European Demand For CBD Cosmetics and Medicines

A recent survey from a CBD cosmetics company in Europe revealed that the majority of their clients were actually cannabis users. This came as no surprise to the cosmetic company, which had recently launched a line of CBD cosmetics for grown-ups, and whose parent corporation was a cannabis extract firm. The fact that the cosmetics were for adults only may have been a factor in the unexpected popularity of the hemp products. But the real question is why are so many adults choosing to incorporate hemp into their beauty regime?

Many European companies market themselves as “cosmetics,” but when it comes to CBD cosmetics, that word has a specific legal definition in Europe.

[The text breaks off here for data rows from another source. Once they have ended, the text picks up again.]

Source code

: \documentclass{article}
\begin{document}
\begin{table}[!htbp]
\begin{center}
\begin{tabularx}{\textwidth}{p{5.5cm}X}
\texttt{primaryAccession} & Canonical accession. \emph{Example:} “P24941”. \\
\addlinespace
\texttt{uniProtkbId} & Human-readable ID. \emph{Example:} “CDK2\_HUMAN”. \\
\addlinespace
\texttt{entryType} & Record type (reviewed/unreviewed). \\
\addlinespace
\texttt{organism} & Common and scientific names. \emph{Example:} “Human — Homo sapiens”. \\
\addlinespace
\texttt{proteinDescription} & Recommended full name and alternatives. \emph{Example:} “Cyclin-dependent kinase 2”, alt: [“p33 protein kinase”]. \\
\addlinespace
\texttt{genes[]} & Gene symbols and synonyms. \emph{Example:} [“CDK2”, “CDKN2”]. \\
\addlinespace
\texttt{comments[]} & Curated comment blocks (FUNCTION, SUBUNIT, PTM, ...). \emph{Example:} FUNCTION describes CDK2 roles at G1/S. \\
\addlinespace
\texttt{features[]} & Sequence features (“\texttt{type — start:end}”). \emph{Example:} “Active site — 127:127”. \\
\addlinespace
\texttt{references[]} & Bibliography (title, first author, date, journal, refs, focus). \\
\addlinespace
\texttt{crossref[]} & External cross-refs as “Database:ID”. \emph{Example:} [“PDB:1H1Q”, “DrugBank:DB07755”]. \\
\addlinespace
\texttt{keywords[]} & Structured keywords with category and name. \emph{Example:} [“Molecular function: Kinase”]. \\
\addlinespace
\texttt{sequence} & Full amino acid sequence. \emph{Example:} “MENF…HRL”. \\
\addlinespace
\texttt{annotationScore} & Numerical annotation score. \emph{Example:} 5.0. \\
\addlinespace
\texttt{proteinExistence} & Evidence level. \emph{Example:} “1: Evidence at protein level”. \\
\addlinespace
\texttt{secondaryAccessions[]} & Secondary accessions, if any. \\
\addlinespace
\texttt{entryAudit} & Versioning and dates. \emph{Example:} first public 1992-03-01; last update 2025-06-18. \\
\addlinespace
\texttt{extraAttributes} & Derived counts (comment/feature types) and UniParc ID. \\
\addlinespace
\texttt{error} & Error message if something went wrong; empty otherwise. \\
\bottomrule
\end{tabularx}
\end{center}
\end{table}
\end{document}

In order to be marketed as a cosmetics product in Europe, any chemical must be approved by the European Union’s Cosmetic Products Agency. While oils, lotions, creams, bath gels, and “other similar substances” are allowed as ingredients, the more controversial “scents” – including cannabis-related scents – are not, and are limited to a maximum of one percent of a product. So why are Europeans turning to CBD cosmetics europe-wide?

There are at least two major reasons. The first is that European governments have for years shied away from fully legalized marijuana. While some countries, like the Netherlands, have voted to legalize the herb, most European nations have maintained their strict stance on the drug trade, seeing it as a criminal activity that threatens the security of the continent.

By making CBD products available over the counter, Europeans hope to take control of the growing industry in this untapped and often-forbidden area of the world. Even though the US government has taken a strong stance against recreational marijuana use, European retailers are free to sell CBD cosmetics and CBD hair oil to people who follow the law. That means potential legal income for European companies, many of which are small, startup companies without any real track record in the industry. The second reason is that CBD products containing cannabidiol and are beginning to become more popular in Europe, which is a positive sign for the CBD cosmetics regulation in the United States. (If the FDA ever began regulated CBD products, it could spell disaster for the US economy, which depends on American companies for its medical supplies and other items.)

In Europe, many companies sell CBD products in health food shops and online. Health food stores in particular have a lot of shop business because many people are now interested in buying products that don’t contain chemical preservatives, additives and artificial flavors. (Americans, by the way, have been buying huge amounts of CBD oil and other “natural” cosmetics from Europe for decades, but there has been very little promotion on the part of the European companies.) With some cities, like Amsterdam, already seeing a surge in CBD use among the city’s citizens, more locations may soon see a boost in business. With a little luck, the European companies will continue to grow the hemp and CBD cosmetics market into North America, eventually replacing more harmful chemical ingredients with beneficial, natural substances.

But the biggest thing that has put hemp and CBD-intel on the US healthcare map isn’t the European demand for these items. The largest thing is the US Food and Drug Administration’s acceptance of cannabis extracts as medicine. Although the CBD-intel industry has long opposed legalized cannabis, the FDA has finally let the cannabis market to take its chances. If the FDA says it approves, the market will be opened up to other types of cosmetics.

Even if the European companies’ products don’t make it across the Atlantic Ocean, the medicinal benefits of CBD cosmetics are clear. The oils, creams and potions are already sold legally in some European countries and they’re expected to be widely available in the US by next year. If the US FDA ever decides to regulate CBD-infused pharmaceuticals, American consumers will benefit from the worldwide trend towards herbal medicines.

So why haven’t more companies jumped on the “end products to your advantage” bandwagon? The answer lies in the fact that until recent years, the medical establishment in the US was largely opposed to the use of CBD-infused pharmaceuticals. Several major corporations, like GlaxoSmithKline and Pfizer, severed ties with hemp companies because of their association with hemp growers. But under new leadership, these companies have recently signed deals with two major cosmetic manufacturers in Europe, allowing them to produce a line of CBD cosmetics in Europe.